With 6,622 wind turbines, 'all of Scotland's views will vanish'
 
Jun 18, 2006 - Sunday Telegraph London
Author(s): Christopher Booker

Few people south of the border are aware of the tragedy unfolding in Scotland, where there are proposals for 200 wind farms, from Sutherland and the Isle of Lewis down to the Borders. These include no fewer than 6,622 turbines, many 400 feet high, covering more than 1,000 square miles. If all these are built, according to the Scottish Wind Assessment Project, which has just published a map of these sites, there will be scarcely "a single view in Scotland where you cannot see one of these windmills''.

 

Last week I spoke to Olive Repton, a 74-year-old farmer in Dumfriesshire, one of thousands of campaigners against this devastation as a public inquiry opened into a proposal for 71 turbines to dominate the hills where she has farmed for decades.
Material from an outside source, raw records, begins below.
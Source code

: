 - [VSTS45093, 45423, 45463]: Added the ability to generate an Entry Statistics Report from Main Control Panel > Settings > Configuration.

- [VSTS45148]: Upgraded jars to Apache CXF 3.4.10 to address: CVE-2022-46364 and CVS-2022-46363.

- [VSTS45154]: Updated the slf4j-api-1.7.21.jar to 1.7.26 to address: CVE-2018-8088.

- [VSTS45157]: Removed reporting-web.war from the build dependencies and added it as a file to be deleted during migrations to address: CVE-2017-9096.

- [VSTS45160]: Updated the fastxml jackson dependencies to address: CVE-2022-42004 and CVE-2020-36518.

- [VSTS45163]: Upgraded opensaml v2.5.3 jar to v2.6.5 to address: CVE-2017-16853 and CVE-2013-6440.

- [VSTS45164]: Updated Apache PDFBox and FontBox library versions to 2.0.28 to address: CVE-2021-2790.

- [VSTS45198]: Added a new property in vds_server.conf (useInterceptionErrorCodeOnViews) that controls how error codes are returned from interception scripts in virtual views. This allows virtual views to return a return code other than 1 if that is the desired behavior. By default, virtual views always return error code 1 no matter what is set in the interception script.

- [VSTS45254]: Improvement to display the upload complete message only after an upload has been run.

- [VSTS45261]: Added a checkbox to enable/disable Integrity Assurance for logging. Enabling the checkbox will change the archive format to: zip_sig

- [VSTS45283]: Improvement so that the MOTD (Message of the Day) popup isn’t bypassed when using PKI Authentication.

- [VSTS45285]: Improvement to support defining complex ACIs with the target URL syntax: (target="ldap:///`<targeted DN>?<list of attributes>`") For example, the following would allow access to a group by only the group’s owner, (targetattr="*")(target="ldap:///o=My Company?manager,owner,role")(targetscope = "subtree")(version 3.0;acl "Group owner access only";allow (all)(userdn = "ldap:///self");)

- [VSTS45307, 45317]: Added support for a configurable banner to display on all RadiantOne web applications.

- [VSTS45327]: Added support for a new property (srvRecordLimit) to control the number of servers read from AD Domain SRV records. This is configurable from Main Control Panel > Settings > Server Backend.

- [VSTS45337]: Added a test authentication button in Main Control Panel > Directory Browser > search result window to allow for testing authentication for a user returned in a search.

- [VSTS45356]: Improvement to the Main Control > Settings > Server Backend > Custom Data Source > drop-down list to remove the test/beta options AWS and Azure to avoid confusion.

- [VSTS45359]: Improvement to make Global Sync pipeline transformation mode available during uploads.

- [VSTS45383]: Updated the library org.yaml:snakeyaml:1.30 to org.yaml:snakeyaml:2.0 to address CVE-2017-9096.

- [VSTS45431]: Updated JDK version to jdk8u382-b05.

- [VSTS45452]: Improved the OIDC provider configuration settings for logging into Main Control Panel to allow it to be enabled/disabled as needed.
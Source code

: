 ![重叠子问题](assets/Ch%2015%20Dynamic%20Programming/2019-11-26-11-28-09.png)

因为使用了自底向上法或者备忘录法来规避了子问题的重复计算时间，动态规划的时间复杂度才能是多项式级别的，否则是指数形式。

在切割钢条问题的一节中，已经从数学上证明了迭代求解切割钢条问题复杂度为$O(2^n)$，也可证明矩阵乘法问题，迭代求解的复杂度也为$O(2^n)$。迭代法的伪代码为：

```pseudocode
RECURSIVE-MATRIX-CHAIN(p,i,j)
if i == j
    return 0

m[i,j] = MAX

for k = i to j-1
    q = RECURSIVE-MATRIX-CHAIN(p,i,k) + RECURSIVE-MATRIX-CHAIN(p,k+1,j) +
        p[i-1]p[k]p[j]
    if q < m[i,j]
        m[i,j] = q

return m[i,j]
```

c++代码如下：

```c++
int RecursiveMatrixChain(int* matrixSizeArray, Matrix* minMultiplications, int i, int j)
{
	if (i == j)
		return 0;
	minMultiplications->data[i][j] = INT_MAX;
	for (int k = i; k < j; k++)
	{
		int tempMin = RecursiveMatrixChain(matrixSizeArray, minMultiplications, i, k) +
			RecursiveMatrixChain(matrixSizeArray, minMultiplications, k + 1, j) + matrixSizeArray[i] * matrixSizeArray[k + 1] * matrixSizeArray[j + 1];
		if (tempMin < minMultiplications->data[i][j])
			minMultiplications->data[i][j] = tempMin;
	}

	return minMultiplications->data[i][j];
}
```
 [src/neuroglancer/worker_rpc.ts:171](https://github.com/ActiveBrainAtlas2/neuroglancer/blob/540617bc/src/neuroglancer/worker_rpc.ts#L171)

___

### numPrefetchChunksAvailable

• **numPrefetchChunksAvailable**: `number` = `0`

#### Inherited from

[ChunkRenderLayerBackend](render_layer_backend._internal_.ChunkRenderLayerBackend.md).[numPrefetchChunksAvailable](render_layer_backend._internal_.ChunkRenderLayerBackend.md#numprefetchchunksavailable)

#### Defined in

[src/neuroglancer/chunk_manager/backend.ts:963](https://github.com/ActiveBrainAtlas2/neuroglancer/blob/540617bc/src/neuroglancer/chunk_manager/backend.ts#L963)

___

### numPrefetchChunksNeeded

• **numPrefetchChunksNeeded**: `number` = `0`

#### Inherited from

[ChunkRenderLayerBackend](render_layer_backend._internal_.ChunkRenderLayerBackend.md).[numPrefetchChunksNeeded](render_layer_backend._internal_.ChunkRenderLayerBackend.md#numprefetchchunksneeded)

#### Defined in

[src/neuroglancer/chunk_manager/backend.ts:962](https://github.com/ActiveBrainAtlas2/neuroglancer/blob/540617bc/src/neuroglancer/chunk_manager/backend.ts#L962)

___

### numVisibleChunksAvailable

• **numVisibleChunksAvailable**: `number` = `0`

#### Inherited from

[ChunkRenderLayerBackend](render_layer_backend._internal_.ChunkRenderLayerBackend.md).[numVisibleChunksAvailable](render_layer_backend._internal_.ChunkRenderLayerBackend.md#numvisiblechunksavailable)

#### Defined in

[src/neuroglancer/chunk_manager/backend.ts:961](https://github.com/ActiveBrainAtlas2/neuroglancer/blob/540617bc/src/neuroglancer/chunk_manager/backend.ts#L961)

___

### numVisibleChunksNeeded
Another inquiry opens shortly into a proposal for 161 more in the nearby Upper Clyde valley.

 

Few of these schemes will be turned down because the Scottish Executive is so infatuated by the fantasy of wind power that - by 2020 - it dreams of generating 40 per cent of Scotland's energy from renewable sources, double its EU target. What makes this so alarming is that wind turbines are so inefficient and expensive that, economically, they make no sense at all (without the hidden 100 per cent subsidy paid by all of us through our electricity bills, it would not pay anyone to build them).

 

As for their supposed environmental benefits, these are absurdly overstated in terms of "combating'' global warming. Forty years ago we pointlessly sacrificed the skylines of our cities to building tower blocks of council flats. When this mad obsession with turbines comes to be seen as a similar fantasy, who will then restore the wild beauty of those Scottish hills?